I, as an African American female, have led a relatively peaceful life (minus some racial incidents in junior high school) as far as having the ability to live in American society and get along with people from various, diverse backgrounds; but seeing the injustice oppressing my sisters and brothers daily takes a toll on my psyche and heart.
I have always been distinctly aware of my double consciousness (W.E.B. DuBois); however, in the current, increasingly volatile state of American race relations, I am increasingly aware of “the skin I am in.”
At its core, America’s race problem is black and white; however, now it has spread to other groups across ethnic and religious lines as well because of anti-immigration and anti-Islamic sentiments.
America’s racial tensions are a social and educational problem. Hundreds of years of deeply imbedded attitudes, assumptions, and misinformation have to be changed to effect/affect change.

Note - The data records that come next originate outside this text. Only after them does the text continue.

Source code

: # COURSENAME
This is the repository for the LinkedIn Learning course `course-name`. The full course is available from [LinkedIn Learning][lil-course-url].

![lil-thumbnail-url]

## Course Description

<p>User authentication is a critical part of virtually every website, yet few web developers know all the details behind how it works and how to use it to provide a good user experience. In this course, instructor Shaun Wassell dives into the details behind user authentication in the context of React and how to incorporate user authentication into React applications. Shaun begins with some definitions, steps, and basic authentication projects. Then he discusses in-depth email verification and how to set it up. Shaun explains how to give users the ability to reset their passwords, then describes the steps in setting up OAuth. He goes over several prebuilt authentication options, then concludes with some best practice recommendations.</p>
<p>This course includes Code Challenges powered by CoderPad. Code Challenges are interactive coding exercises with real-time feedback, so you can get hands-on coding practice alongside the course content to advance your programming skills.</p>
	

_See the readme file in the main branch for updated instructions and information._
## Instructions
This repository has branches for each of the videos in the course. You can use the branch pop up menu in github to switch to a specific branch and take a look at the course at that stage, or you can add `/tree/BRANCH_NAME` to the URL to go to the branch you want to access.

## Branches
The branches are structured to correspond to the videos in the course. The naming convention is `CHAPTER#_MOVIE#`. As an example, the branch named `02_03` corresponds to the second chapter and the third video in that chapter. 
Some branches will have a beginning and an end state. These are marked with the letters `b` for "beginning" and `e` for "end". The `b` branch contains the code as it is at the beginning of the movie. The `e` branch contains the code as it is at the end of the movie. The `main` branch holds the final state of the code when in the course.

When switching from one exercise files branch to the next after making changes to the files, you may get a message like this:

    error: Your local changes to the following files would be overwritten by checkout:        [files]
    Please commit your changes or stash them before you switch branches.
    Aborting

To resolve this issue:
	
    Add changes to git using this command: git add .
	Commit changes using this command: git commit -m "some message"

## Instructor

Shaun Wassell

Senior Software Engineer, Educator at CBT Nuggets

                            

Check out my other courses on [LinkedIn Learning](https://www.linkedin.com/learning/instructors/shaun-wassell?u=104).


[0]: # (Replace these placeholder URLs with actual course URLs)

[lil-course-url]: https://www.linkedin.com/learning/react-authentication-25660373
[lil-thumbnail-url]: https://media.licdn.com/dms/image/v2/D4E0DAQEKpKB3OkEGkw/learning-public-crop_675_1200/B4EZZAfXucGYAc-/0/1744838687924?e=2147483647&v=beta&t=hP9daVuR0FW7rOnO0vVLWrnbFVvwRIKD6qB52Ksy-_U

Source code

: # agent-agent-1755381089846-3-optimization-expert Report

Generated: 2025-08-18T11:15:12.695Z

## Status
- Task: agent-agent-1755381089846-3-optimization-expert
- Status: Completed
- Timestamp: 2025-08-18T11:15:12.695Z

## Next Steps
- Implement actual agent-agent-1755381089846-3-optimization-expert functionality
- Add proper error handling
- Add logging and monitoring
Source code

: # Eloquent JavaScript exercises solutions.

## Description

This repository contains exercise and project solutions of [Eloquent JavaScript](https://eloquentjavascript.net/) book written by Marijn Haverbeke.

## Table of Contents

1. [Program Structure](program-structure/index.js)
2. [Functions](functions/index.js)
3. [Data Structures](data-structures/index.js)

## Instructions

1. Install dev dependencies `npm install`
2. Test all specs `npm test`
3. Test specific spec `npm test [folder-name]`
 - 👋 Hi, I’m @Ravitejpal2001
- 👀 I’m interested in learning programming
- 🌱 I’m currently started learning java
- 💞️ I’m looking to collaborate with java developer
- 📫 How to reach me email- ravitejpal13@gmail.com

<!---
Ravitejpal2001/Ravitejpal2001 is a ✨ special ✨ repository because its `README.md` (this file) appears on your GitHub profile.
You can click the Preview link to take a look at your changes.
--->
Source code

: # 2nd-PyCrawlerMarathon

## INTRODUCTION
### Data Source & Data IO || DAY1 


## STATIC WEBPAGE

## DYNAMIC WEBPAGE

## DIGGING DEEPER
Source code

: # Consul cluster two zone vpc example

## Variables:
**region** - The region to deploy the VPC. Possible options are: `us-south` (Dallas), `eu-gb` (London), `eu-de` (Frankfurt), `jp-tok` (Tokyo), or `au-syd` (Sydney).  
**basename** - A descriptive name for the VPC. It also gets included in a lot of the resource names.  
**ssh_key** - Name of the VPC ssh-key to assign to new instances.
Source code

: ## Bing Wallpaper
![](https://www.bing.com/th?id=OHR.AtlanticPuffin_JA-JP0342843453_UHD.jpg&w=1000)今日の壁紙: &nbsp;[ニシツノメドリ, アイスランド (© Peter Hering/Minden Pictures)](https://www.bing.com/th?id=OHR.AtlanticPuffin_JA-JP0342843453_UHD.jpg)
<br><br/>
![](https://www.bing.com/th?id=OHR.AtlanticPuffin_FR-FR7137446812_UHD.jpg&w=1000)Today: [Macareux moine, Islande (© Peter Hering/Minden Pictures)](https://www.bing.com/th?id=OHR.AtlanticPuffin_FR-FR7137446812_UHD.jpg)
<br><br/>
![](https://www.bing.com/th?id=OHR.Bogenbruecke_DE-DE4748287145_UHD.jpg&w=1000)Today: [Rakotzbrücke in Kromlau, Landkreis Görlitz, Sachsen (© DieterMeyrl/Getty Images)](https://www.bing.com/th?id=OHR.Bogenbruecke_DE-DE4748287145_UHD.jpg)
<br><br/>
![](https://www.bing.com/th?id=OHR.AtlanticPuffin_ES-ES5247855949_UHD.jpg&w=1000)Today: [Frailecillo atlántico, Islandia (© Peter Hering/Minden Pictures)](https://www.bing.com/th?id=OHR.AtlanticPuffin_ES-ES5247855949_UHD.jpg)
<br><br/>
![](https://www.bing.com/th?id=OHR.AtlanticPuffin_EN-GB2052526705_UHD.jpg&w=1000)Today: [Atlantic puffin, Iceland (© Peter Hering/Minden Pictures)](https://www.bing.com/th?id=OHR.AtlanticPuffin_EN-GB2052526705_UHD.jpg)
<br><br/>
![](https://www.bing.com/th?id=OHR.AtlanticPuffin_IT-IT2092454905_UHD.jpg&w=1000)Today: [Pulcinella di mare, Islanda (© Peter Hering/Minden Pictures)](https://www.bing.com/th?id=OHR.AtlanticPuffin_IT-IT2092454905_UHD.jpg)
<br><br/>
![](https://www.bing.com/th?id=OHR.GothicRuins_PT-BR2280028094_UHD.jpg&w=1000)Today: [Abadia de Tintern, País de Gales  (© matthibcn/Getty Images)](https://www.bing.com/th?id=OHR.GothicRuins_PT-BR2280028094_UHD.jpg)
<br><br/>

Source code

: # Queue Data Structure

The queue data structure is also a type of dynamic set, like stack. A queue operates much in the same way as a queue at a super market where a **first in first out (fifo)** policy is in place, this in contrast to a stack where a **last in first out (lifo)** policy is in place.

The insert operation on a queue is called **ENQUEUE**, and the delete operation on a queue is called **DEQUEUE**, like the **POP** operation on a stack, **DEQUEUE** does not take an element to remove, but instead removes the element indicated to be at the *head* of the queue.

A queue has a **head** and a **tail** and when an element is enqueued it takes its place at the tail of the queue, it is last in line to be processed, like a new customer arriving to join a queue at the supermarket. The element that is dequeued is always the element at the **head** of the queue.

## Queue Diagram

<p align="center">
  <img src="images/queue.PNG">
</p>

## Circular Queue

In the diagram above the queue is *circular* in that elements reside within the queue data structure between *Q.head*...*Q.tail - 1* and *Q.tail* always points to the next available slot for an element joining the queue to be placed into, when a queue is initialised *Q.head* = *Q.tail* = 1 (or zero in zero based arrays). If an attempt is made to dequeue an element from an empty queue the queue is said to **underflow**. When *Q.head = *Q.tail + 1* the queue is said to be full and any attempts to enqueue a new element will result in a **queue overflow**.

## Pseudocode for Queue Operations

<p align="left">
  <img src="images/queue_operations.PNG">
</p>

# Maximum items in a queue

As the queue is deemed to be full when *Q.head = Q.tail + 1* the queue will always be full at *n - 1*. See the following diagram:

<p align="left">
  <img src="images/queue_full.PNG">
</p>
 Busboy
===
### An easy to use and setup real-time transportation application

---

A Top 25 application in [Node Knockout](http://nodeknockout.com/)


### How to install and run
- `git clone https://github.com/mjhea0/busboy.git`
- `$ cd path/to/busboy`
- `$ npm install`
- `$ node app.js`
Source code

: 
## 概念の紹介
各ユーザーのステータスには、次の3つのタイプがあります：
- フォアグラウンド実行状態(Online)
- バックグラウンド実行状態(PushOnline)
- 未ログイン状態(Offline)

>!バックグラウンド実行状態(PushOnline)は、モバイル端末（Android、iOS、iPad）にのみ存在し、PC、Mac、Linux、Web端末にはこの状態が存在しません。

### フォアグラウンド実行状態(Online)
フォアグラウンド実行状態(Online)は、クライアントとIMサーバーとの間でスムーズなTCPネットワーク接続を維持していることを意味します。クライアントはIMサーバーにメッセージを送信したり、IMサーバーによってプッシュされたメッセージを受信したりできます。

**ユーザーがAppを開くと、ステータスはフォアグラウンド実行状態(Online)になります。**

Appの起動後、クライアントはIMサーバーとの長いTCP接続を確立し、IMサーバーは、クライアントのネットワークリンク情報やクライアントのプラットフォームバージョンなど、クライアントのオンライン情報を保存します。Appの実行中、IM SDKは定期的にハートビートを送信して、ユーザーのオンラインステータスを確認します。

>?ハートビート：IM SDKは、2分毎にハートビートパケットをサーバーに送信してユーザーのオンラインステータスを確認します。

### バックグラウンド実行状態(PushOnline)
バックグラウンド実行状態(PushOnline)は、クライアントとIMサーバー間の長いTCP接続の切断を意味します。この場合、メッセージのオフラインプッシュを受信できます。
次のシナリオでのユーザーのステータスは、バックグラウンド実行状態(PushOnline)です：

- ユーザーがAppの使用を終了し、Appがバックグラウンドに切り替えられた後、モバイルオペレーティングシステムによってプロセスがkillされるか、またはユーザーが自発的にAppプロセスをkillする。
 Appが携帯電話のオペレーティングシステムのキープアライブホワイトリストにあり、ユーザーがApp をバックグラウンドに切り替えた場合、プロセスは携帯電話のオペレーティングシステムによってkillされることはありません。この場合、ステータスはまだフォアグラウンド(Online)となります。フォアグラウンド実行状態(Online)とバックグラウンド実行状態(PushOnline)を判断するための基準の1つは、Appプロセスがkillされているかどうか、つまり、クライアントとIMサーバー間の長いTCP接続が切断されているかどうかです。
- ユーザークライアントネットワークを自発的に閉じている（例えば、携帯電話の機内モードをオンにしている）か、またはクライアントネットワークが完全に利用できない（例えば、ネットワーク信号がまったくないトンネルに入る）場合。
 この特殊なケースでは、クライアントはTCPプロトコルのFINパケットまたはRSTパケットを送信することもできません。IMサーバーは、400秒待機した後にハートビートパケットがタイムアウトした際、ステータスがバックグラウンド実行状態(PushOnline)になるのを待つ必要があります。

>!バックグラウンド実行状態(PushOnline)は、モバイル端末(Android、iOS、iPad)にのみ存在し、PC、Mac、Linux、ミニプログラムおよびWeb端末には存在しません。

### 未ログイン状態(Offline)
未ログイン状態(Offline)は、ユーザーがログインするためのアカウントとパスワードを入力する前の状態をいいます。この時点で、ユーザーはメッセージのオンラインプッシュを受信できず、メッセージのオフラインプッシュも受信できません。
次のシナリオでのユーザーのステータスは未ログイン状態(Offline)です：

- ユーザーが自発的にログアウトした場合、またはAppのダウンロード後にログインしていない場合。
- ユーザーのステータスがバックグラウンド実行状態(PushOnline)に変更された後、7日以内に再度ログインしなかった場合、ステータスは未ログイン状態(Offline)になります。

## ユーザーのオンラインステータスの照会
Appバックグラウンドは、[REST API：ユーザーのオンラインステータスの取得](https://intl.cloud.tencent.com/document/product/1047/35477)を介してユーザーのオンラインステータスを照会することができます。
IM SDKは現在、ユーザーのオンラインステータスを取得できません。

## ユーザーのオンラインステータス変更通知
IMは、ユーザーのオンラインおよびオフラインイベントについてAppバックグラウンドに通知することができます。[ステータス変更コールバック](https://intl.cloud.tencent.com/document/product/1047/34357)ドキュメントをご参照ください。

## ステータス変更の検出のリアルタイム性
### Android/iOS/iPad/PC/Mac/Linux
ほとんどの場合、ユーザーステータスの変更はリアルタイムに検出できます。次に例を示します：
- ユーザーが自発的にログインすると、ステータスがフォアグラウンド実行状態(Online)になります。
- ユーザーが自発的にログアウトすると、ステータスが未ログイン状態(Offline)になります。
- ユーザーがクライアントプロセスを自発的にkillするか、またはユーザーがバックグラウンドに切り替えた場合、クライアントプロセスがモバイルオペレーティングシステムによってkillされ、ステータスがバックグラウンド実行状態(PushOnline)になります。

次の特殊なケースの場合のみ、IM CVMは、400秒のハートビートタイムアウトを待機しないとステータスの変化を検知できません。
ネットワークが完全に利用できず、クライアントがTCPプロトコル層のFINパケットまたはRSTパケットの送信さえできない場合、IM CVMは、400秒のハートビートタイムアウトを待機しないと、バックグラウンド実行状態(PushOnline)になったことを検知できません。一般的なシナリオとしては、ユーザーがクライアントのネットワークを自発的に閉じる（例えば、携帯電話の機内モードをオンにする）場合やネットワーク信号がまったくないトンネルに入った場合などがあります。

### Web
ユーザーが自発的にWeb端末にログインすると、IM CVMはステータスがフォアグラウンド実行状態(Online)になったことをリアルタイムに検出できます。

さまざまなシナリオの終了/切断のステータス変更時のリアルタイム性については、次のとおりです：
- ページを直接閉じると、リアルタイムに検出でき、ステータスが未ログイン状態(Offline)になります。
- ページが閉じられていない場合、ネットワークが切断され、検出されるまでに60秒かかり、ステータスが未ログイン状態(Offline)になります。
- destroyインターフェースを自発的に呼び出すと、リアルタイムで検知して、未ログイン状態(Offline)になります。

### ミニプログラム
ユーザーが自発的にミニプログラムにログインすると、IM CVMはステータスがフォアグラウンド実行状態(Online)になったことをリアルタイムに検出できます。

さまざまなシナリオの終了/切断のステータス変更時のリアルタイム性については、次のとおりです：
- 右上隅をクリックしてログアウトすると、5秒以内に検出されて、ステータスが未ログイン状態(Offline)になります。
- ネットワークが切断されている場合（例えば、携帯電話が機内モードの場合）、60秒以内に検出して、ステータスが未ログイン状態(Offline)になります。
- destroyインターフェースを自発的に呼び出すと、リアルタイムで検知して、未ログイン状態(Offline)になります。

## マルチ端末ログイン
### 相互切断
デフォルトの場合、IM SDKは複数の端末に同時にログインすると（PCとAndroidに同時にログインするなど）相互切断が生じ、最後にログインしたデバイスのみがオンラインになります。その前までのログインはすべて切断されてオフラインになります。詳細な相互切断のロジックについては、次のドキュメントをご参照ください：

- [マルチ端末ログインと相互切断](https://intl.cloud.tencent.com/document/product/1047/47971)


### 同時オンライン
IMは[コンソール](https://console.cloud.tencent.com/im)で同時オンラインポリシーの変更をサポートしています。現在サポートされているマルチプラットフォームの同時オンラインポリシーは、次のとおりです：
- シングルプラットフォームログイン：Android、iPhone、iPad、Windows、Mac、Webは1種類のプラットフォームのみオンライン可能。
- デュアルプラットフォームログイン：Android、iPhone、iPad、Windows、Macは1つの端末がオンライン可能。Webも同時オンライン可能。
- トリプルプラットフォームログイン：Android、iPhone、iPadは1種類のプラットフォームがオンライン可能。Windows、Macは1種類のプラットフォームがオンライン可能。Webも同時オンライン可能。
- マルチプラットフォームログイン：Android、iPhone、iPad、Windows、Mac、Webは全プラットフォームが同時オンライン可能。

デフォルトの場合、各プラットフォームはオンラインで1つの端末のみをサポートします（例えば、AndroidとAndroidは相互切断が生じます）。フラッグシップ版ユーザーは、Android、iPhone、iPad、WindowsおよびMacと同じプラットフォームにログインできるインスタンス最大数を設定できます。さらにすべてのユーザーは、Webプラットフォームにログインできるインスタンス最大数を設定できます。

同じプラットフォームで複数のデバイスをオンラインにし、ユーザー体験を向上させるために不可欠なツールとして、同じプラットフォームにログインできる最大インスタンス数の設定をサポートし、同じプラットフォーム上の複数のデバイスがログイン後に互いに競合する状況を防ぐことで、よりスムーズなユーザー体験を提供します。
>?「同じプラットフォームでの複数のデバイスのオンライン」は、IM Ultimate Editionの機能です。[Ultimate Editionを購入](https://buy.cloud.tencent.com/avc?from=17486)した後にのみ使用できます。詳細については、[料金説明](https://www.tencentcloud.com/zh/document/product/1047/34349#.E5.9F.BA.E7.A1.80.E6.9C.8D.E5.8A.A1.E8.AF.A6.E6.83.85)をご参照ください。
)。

Many argue that America’s racial conflict is really an economic issue not a cultural one, meaning that if the country fixes the socioeconomic issues such as poverty, high crime rates, poor school quality in urban/rural areas, that the race dilemma will go away. This cannot be true because “driving while black” crosses all African American demographics, from the rich and famous to the poor (ask Chris Rock, Henry Louis Gates). The first African American president and First Lady have been the target of race hate from his campaign through his two terms in office.